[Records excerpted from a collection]
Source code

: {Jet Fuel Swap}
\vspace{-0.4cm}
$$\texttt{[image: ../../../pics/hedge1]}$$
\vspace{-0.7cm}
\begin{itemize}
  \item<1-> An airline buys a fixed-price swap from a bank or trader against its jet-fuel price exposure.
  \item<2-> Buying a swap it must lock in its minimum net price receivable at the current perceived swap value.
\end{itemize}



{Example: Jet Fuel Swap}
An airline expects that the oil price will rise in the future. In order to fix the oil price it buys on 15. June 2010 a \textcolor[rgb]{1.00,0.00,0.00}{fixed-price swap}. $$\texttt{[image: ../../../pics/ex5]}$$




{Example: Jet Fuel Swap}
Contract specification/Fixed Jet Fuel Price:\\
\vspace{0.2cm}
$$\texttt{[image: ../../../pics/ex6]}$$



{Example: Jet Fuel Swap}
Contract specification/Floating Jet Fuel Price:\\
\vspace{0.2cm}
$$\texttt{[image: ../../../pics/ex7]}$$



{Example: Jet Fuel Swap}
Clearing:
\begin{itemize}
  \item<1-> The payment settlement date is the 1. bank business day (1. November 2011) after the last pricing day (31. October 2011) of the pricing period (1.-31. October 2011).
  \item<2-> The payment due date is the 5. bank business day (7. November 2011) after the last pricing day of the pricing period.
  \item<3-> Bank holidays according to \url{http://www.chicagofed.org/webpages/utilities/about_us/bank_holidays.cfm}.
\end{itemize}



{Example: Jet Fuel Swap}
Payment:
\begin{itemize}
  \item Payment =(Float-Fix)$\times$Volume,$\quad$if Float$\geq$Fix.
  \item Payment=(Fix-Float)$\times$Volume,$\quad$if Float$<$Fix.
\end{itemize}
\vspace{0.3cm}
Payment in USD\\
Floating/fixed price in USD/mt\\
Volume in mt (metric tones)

▶ TASK ITEM:
In the data above, find each line that has the word "pics" and copy it out.

▶ THE ANSWER:
$$\texttt{[image: ../../../pics/hedge1]}$$
An airline expects that the oil price will rise in the future. In order to fix the oil price it buys on 15. June 2010 a \textcolor[rgb]{1.00,0.00,0.00}{fixed-price swap}. $$\texttt{[image: ../../../pics/ex5]}$$
$$\texttt{[image: ../../../pics/ex6]}$$
$$\texttt{[image: ../../../pics/ex7]}$$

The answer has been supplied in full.